(Stored data entries)
————

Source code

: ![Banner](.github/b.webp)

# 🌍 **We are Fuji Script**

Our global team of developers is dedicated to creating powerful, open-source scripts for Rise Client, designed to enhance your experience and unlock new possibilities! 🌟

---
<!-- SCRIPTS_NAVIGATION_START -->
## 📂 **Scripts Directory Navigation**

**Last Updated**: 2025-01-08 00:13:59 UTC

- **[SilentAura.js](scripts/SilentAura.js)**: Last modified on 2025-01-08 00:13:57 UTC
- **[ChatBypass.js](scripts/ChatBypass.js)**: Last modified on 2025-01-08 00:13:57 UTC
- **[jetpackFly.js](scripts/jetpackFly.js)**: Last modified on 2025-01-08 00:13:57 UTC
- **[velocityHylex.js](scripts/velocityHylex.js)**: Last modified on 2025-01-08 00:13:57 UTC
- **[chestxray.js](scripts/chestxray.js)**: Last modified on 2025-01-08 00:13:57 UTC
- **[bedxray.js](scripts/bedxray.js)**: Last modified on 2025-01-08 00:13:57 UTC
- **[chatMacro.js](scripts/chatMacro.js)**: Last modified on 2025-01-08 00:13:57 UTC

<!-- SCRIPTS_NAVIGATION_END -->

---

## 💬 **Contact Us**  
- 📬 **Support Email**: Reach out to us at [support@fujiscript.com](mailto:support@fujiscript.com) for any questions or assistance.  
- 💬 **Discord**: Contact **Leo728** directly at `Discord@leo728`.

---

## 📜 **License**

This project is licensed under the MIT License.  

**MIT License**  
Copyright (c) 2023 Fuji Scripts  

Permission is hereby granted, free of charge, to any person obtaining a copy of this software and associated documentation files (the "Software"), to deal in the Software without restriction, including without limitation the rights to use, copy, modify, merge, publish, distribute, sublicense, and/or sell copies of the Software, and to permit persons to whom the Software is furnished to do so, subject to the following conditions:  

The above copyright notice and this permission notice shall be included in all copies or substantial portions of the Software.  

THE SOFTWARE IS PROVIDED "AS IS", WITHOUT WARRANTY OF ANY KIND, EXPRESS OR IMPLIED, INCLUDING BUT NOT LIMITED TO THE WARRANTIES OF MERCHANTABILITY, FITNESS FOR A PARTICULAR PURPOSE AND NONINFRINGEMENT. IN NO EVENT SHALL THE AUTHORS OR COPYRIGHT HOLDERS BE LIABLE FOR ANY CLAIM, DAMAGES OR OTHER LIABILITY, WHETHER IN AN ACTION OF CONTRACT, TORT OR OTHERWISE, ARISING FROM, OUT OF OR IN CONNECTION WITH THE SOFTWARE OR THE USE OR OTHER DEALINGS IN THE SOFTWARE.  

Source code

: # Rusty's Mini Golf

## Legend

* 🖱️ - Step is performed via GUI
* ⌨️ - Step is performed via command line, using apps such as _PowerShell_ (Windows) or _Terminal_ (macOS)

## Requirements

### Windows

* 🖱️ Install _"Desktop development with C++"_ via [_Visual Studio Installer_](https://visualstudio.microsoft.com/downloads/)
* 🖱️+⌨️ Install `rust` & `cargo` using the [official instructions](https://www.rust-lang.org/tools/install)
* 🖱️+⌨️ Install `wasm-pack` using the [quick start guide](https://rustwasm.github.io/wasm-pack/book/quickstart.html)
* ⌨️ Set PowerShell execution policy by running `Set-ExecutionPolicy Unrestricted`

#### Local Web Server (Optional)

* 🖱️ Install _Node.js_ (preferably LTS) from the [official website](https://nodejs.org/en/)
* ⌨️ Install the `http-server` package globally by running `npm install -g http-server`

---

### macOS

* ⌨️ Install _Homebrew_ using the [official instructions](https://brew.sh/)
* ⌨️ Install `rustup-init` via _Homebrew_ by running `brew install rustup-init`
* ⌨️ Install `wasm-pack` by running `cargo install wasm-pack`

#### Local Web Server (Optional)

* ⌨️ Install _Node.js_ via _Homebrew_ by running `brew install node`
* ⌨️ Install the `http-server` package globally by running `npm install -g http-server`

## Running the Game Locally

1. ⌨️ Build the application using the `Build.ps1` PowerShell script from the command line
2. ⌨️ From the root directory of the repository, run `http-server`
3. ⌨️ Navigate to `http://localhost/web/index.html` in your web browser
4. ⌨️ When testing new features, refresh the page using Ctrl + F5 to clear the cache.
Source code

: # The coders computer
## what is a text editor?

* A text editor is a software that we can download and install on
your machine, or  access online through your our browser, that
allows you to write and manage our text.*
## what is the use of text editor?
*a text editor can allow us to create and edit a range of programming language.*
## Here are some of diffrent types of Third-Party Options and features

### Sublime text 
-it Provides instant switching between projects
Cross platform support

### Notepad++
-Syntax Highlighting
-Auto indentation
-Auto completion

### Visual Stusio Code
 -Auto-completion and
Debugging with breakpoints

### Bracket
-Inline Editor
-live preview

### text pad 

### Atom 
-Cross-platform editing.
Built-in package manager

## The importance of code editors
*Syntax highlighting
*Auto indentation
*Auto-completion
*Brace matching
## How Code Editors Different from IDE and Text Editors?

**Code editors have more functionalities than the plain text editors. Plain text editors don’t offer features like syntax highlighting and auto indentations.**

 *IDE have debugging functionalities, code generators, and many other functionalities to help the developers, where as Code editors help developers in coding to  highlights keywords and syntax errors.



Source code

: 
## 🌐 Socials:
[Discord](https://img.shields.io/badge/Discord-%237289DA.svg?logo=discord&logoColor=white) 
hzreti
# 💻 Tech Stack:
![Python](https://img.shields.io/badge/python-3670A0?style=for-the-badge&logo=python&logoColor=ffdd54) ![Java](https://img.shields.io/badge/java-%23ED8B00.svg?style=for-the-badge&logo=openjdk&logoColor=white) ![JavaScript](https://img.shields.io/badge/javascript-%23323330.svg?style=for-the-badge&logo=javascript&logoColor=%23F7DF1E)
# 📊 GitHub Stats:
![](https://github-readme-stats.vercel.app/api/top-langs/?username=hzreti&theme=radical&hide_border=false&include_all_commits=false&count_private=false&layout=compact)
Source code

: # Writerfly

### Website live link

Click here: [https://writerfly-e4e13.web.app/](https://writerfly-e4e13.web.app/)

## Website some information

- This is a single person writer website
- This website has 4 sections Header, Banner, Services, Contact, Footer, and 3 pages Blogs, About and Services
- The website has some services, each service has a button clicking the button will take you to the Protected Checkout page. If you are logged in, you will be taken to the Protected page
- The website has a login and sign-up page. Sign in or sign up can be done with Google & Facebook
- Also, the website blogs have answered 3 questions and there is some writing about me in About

————

## Task description
Find the lines above with the word "macOS". Copy them out.

## Exercise answer
* ⌨️ - Step is performed via command line, using apps such as _PowerShell_ (Windows) or _Terminal_ (macOS)
### macOS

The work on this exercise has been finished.